Relat escrit fa uns tres anys originàriament en castellà. Les fotos son autèntiques. A la primera surto jo el juny de l'any 91 amb la guitarra vella i la segona l'acabo de fer fa deu minuts.LA GUITARRA
Tendría yo unos 12 años cuando mis padres me regalaron una guitarra. Fue algo inesperado ya que la economía familiar no estaba como para echar cohetes y la guitarra en cuestión no era precisamente barata.
El obsequio incluía un libro con un método para aprender a tocarla, con fotos de unas manos indicando la posición de los dedos en los distintos acordes.
Mi añorado padre siempre vio en mi algo de artista, talento que sólo él era capaz de percibir. Cuando, de pequeña, le regalaba un dibujo, él creía que yo apuntaba maneras de futura pintora e incluso, unos años más tarde, me planteó la posibilidad de inscribirme en una escuela de arte para desarrollar mis aptitudes a lo que yo –mucho más realista– me negué en redondo: Una cosa era no dibujar mal y otra tener una verdadera capacidad para ello.
Pero bueno, ahí estaba yo con mi preciosa guitarra intentando colocar mis manos a imitación de las fotos del manual.
Sorprendentemente, aprendí a afinarla de oído, aunque luego sólo logré memorizar 6 o 7 acordes.

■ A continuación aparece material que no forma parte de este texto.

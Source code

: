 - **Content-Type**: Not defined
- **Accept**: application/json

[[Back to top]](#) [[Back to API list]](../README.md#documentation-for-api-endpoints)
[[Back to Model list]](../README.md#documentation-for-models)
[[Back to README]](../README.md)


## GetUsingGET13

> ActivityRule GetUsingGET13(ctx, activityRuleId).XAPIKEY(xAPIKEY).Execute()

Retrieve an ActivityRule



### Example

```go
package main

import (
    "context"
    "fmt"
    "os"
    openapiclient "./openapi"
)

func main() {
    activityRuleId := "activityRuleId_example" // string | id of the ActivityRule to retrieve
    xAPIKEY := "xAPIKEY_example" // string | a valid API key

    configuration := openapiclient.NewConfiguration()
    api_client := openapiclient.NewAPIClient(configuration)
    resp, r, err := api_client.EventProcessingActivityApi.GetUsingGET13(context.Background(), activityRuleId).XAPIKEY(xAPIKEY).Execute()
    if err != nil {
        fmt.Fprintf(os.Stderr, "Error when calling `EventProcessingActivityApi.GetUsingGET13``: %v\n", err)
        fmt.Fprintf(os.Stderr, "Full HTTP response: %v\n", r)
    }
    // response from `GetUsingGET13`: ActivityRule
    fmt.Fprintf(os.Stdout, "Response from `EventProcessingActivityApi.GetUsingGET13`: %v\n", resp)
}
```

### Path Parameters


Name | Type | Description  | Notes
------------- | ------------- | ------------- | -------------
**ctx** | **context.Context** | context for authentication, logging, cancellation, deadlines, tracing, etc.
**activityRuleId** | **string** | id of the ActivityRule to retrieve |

Lo justo para acompañar el ritmo de canciones facilísimas y nada más.
La guitarra pasaba meses y meses dentro de su funda de color marrón oscuro, en un rinconcito de la salita, apoyada en la pared, al lado de una estantería.
Pero nunca me olvidaba de ella.
De vez en cuando la sacaba y, al verla, recordaba esa misma inmensa ilusión que tuve cuando me la regalaron... sólo con mirarla, mi estado de ánimo mejoraba. Me sentaba, la apoyaba en mi regazo y rememoraba esas pocas canciones que aprendí. Luego la guardaba de nuevo.

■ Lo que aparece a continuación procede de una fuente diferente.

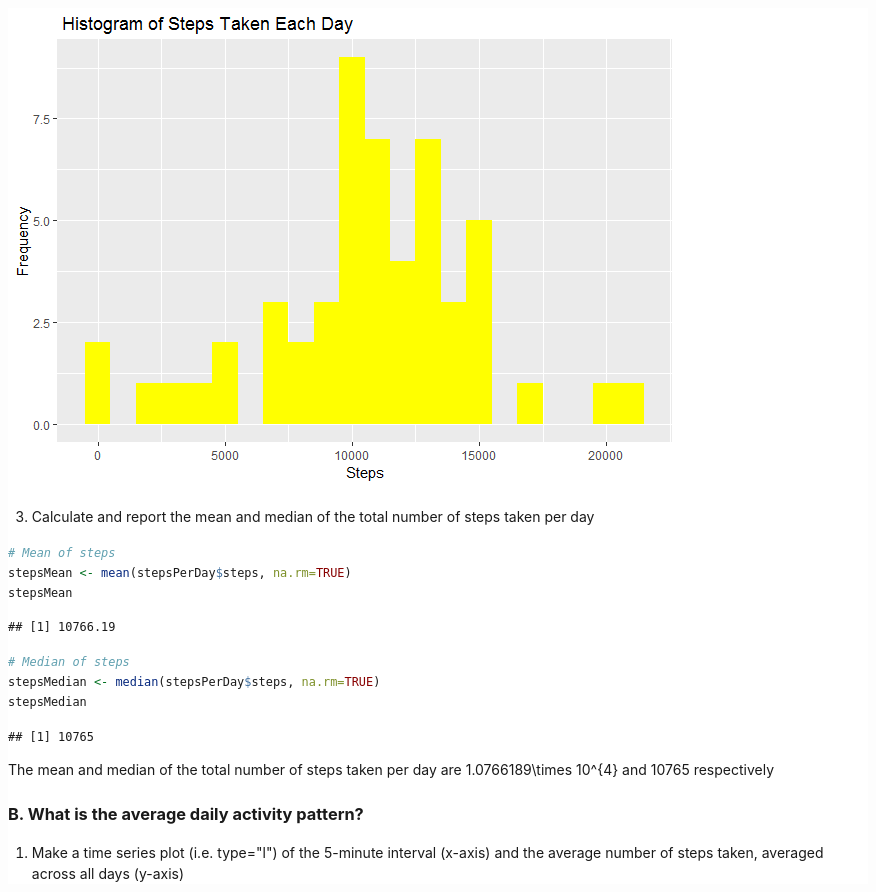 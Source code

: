 ![](PA1_template_files/figure-html/histogram-1.png)

3) Calculate and report the mean and median of the total number of steps taken per day

```r
# Mean of steps
stepsMean <- mean(stepsPerDay$steps, na.rm=TRUE)
stepsMean
```

```
## [1] 10766.19
```

```r
# Median of steps
stepsMedian <- median(stepsPerDay$steps, na.rm=TRUE)
stepsMedian
```

```
## [1] 10765
```
The mean and median of the total number of steps taken per day are 1.0766189\times 10^{4} and 10765 respectively

### B. What is the average daily activity pattern?

1. Make a time series plot (i.e. type="l") of the 5-minute interval (x-axis) and the average number of steps taken, averaged across all days (y-axis)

Los años fueron pasando y mi vida cambió completamente. Con mi boda, el traslado a otra ciudad, la nueva casa... y la guitarra se quedó –de momento– apoyada en su rincón.
Transcurridos varios meses, un sábado por la mañana, fui a casa de mis padres decidida a llevarla conmigo.
Cuando ya salía a la calle, justo al cruzar la puerta, un ciclista que circulaba por la acera a toda velocidad sin controlar en absoluto si salía gente de los portales, me dio un susto terrible, me golpeó en el brazo y se llevó la guitarra por delante. Cayeron al suelo ambos: instrumento y muchacho. El ruido que se oyó no dejaba lugar a dudas. Mi guitarra había sido literalmente aplastada.
Pero el chico se levantó, se miró un rasguño en la mano, cogió de nuevo la bicicleta –que había quedado intacta– y se largó a toda velocidad sin decir palabra.
El regalo más bonito que había recibido de pequeña, había dejado de existir y yo me sentía como una niña a la que, injustamente, quitan su juguete preferido.
Y lloré.
Cuando estuve más tranquila, ya en mi casa, se lo conté a mi marido. Entonces ya no me sentía enfadada, aunque sí triste. Vi su rostro sonreír y oí su voz diciéndome:
- No estés triste, yo te compraré una para tu cumpleaños.
Y lo hizo. Mi guitarra nueva era aún más bonita que la anterior. También compró un método para aprender, con fotos similares a las del primero (que fuimos incapaces de encontrar en casa de mis padres)
Su música era dulce, limpia. Para mí era casi mágica.
Recordé el sonido de las cuerdas "al aire" y traté de poner los dedos como el profesor del libro indicaba, aunque sin mucho éxito.
No sabría explicar el porqué, pero el mismo efecto benéfico y relajante, que me producía la primera, me lo provocaba igualmente la segunda... El instrumento también pasaba meses y meses apoyado en un rincón, dentro de su funda y, en mi casa, la guardaba asimismo al lado de una estantería, como si tratase de reproducir, inconscientemente, el escenario de tantos años atrás. No importaba que no supiese tocarla, "ella estaba ahí".
Cada vez que la miraba, se me dibujaba una sonrisa en el rostro.
En primavera murió mi padre y cuando, pasadas unas semanas, me fijé de nuevo en mi guitarra, tuve enseguida el deseo de oír su son...
La tomé, la desenfundé y empecé a tocar perfectamente los acordes, las melodías punteadas... nada era un secreto para mí... la música brotaba maravillosa, en perfecta armonía, como si quien estuviera interpretando fuese una experta concertista.
Miré al cielo y dije:
- Papá, has sido tú, ¿eh?
Y me vino clarísima su imagen a la mente:
- Yo sabía que mi niña era una artista.